Overigens vindt deze stigmatisering niet alleen in Nederland plaats. Het Engelstalige Them.us schreef onlangs over hoe queer mannen wél geraakt worden door het apenpokkenvirus, maar dat het virus in principe niets te maken heeft met seksuele oriëntatie. Een bepaalde samenhang duidt niet per definitie op een causaal verband. Over een eventueel verband gesproken: het is zeer goed mogelijk dat relatief veel MSM worden gediagnosticeerd met het apenpokkenvirus omdat deze groep zich gemiddeld gezien vaker en sneller laat testen wanneer ze vermoeden dat er iets aan de hand is met hun (seksuele) gezondheid.
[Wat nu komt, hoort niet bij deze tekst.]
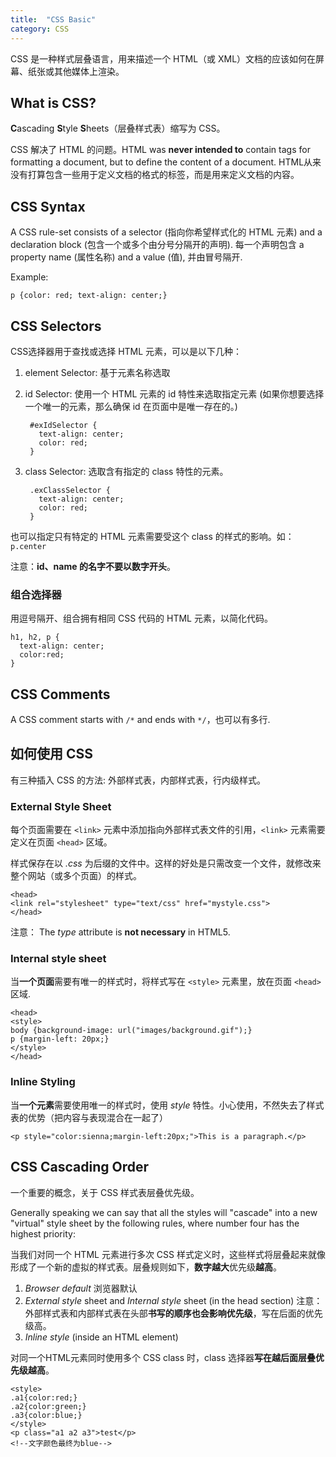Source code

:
 ```yaml
---
title:  "CSS Basic"
category: CSS
---
```

CSS 是一种样式层叠语言，用来描述一个 HTML（或 XML）文档的应该如何在屏幕、纸张或其他媒体上渲染。

## What is CSS?

**C**ascading **S**tyle **S**heets（层叠样式表）缩写为 CSS。

CSS 解决了 HTML 的问题。HTML was **never intended to** contain tags for formatting a document, but to define the content of a document. HTML从来没有打算包含一些用于定义文档的格式的标签，而是用来定义文档的内容。

## CSS Syntax

A CSS rule-set consists of a selector (指向你希望样式化的 HTML 元素) and a declaration block (包含一个或多个由分号分隔开的声明). 每一个声明包含 a property name (属性名称) and a value (值), 并由冒号隔开.

<!--more-->

Example:

    p {color: red; text-align: center;}

## CSS Selectors

CSS选择器用于查找或选择 HTML 元素，可以是以下几种：

1. element Selector: 基于元素名称选取
2. id Selector: 使用一个 HTML 元素的 id 特性来选取指定元素 (如果你想要选择一个唯一的元素，那么确保 id 在页面中是唯一存在的。) 

        #exIdSelector {
          text-align: center;
          color: red;
        }

3. class Selector: 选取含有指定的 class 特性的元素。

        .exClassSelector {
          text-align: center;
          color: red;
        }

也可以指定只有特定的 HTML 元素需要受这个 class 的样式的影响。如：`p.center`

注意：**id、name 的名字不要以数字开头**。

### 组合选择器

用逗号隔开、组合拥有相同 CSS 代码的 HTML 元素，以简化代码。

    h1, h2, p {
      text-align: center;
      color:red;
    }

## CSS Comments

A CSS comment starts with `/*` and ends with `*/`，也可以有多行. 

## 如何使用 CSS

有三种插入 CSS 的方法: 外部样式表，内部样式表，行内级样式。

### External Style Sheet

每个页面需要在 `<link>` 元素中添加指向外部样式表文件的引用，`<link>` 元素需要定义在页面 `<head>` 区域。

样式保存在以 _.css_ 为后缀的文件中。这样的好处是只需改变一个文件，就修改来整个网站（或多个页面）的样式。

    <head>  
    <link rel="stylesheet" type="text/css" href="mystyle.css">  
    </head>

注意： The _type_ attribute is **not necessary** in HTML5.

### Internal style sheet

当**一个页面**需要有唯一的样式时，将样式写在 `<style>` 元素里，放在页面 `<head>` 区域.

    <head>
    <style>
    body {background-image: url("images/background.gif");}
    p {margin-left: 20px;}
    </style>  
    </head>

### Inline Styling

当**一个元素**需要使用唯一的样式时，使用 _style_ 特性。小心使用，不然失去了样式表的优势（把内容与表现混合在一起了）

    <p style="color:sienna;margin-left:20px;">This is a paragraph.</p>  

## CSS Cascading Order

一个重要的概念，关于 CSS 样式表层叠优先级。

Generally speaking we can say that all the styles will "cascade" into a new "virtual" style sheet by the following rules, where number four has the highest priority: 

<span class="blue-text">当我们对同一个 HTML 元素进行多次 CSS 样式定义时，这些样式将层叠起来就像形成了一个新的虚拟的样式表。层叠规则如下，**数字越大**优先级**越高**。

1. _Browser default_ 浏览器默认
2. _External style_ sheet and _Internal style_ sheet (in the head section) 注意：外部样式表和内部样式表在头部**书写的顺序也会影响优先级**，写在后面的优先级高。
3. _Inline style_ (inside an HTML element)

对同一个HTML元素同时使用多个 CSS class 时，class 选择器**写在越后面层叠优先级越高**。

    <style>
    .a1{color:red;}
    .a2{color:green;}
    .a3{color:blue;}
    </style>
    <p class="a1 a2 a3">test</p>
    <!--文字颜色最终为blue-->

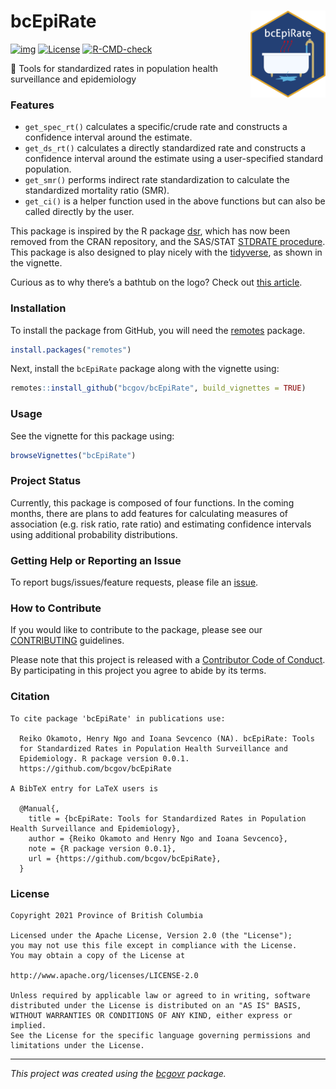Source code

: # bcEpiRate <a href="https://github.com/bcgov/bcEpiRate"><img src="man/figures/logo.png" align="right" height="138.5"/></a>

<!-- badges: start -->

[![img](https://img.shields.io/badge/Lifecycle-Stable-97ca00)](https://github.com/bcgov/repomountie/blob/master/doc/lifecycle-badges.md)
[![License](https://img.shields.io/badge/License-Apache%202.0-blue.svg)](https://opensource.org/licenses/Apache-2.0)
[![R-CMD-check](https://github.com/bcgov/bcEpiRate/workflows/R-CMD-check/badge.svg)](https://github.com/bcgov/bcEpiRate/actions)

:toolbox: Tools for standardized rates in population health surveillance
and epidemiology

### Features

-   `get_spec_rt()` calculates a specific/crude rate and constructs a
    confidence interval around the estimate.
-   `get_ds_rt()` calculates a directly standardized rate and constructs
    a confidence interval around the estimate using a user-specified
    standard population.
-   `get_smr()` performs indirect rate standardization to calculate the
    standardized mortality ratio (SMR).
-   `get_ci()` is a helper function used in the above functions but can
    also be called directly by the user.

This package is inspired by the R package
[dsr](https://cran.r-project.org/web/packages/dsr/index.html), which has
now been removed from the CRAN repository, and the SAS/STAT [STDRATE
procedure](https://support.sas.com/documentation/onlinedoc/stat/151/stdrate.pdf).
This package is also designed to play nicely with the
[tidyverse](https://www.tidyverse.org/), as shown in the vignette.

Curious as to why there’s a bathtub on the logo? Check out [this
article](https://www.publichealth.hscni.net/node/5277).

### Installation

To install the package from GitHub, you will need the
[remotes](https://github.com/r-lib/remotes) package.

``` r
install.packages("remotes")
```

Next, install the `bcEpiRate` package along with the vignette using:

``` r
remotes::install_github("bcgov/bcEpiRate", build_vignettes = TRUE)
```

### Usage

See the vignette for this package using:

``` r
browseVignettes("bcEpiRate")
```

### Project Status

Currently, this package is composed of four functions. In the coming
months, there are plans to add features for calculating measures of
association (e.g. risk ratio, rate ratio) and estimating confidence
intervals using additional probability distributions.

### Getting Help or Reporting an Issue

To report bugs/issues/feature requests, please file an
[issue](https://github.com/bcgov/bcEpiRate/issues/).

### How to Contribute

If you would like to contribute to the package, please see our
[CONTRIBUTING](CONTRIBUTING.md) guidelines.

Please note that this project is released with a [Contributor Code of
Conduct](CODE_OF_CONDUCT.md). By participating in this project you agree
to abide by its terms.

### Citation


    To cite package 'bcEpiRate' in publications use:

      Reiko Okamoto, Henry Ngo and Ioana Sevcenco (NA). bcEpiRate: Tools
      for Standardized Rates in Population Health Surveillance and
      Epidemiology. R package version 0.0.1.
      https://github.com/bcgov/bcEpiRate

    A BibTeX entry for LaTeX users is

      @Manual{,
        title = {bcEpiRate: Tools for Standardized Rates in Population Health Surveillance and Epidemiology},
        author = {Reiko Okamoto and Henry Ngo and Ioana Sevcenco},
        note = {R package version 0.0.1},
        url = {https://github.com/bcgov/bcEpiRate},
      }

### License

    Copyright 2021 Province of British Columbia

    Licensed under the Apache License, Version 2.0 (the "License");
    you may not use this file except in compliance with the License.
    You may obtain a copy of the License at

    http://www.apache.org/licenses/LICENSE-2.0

    Unless required by applicable law or agreed to in writing, software distributed under the License is distributed on an "AS IS" BASIS,
    WITHOUT WARRANTIES OR CONDITIONS OF ANY KIND, either express or implied.
    See the License for the specific language governing permissions and limitations under the License.

------------------------------------------------------------------------

*This project was created using the
[bcgovr](https://github.com/bcgov/bcgovr) package.*
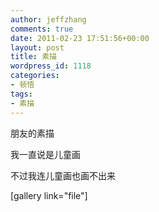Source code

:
 ```yaml
---
author: jeffzhang
comments: true
date: 2011-02-23 17:51:56+00:00
layout: post
title: 素描
wordpress_id: 1118
categories:
- 顿悟
tags:
- 素描
---
```


朋友的素描

我一直说是儿童画

不过我连儿童画也画不出来

[gallery link="file"]
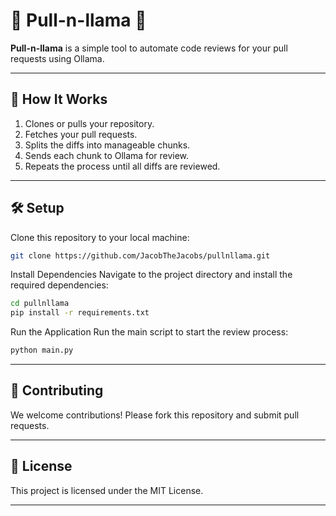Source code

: # 🚀 Pull-n-llama 🦙

**Pull-n-llama** is a simple tool to automate code reviews for your pull requests using Ollama.

---

## 🎯 How It Works

1. Clones or pulls your repository.
2. Fetches your pull requests.
3. Splits the diffs into manageable chunks.
4. Sends each chunk to Ollama for review.
5. Repeats the process until all diffs are reviewed.

---

## 🛠️ Setup

Clone this repository to your local machine:
```bash
git clone https://github.com/JacobTheJacobs/pullnllama.git
```
Install Dependencies
Navigate to the project directory and install the required dependencies:
```bash
cd pullnllama
pip install -r requirements.txt
```
Run the Application
Run the main script to start the review process:
```bash
python main.py
```
---

##  👥 Contributing
We welcome contributions! Please fork this repository and submit pull requests.

---
## 📄 License

This project is licensed under the MIT License.

---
Júist vanwege de aidscrisis die onze gemeenschap bovengemiddeld hard heeft geraakt.

Begrijp me niet verkeerd: we moeten niet de andere kant opkijken. Goed functionerend volksgezondheidsbeleid kijkt ook naar de seksuele gezondheid. Het gevaar ligt in de stigmatisering, die wereldwijd op meerdere plekken begint te ontstaan. Inmiddels heeft UNAIDS, een programma van de Verenigde Naties dat zich inzet voor aidsbestrijding, een statement naar buiten gebracht waarin het waarschuwt voor de risico’s van stigmatisering voor de volksgezondheid. Afgezien van de gevolgen die stigmatisering heeft op de (psychische) gezondheid van de gestigmatiseerde groep, is deze gevaarlijk voor de samenleving in het algemeen. Denken dat een bepaalde ziekte enkel een bepaalde groep raakt, leidt tot risicovol gedrag, omdat men zich veilig gaat wanen, terwijl het apenpokkenvirus geen onderscheid maakt in hoe het zich verspreid.

“het verbaast me dat nederlandse instanties die zich inzetten voor mensen met hiv zich nog niet stellig hebben uitgesproken”

Ook de Wereldgezondheidsorganisatie stelde enkele dagen geleden duidelijk dat stigmatisering onacceptabel is. De afgelopen jaren werd opnieuw duidelijk wat stigmatisering kan aanrichten: de verspreiding van het coronavirus ging gepaard met een enorme toename in haat en geweld richting de Oost-Aziatische gemeenschap. Het verbaast me dat COC Nederland en andere Nederlandse instanties die zich inzetten voor de lhbtiq+ gemeenschap en voor mensen met hiv zich nog niet stellig over deze ontwikkeling hebben uitgesproken.

Talloze quotes, anekdotes en verhalen stellen dat de geschiedenis zich altijd zal blijven herhalen. Als we zo doorgaan, zal dat in deze kwestie zeer zeker het geval zijn. Het is tijd om in te grijpen, voordat mannen die seks hebben met mannen opnieuw de paria’s van de samenleving worden.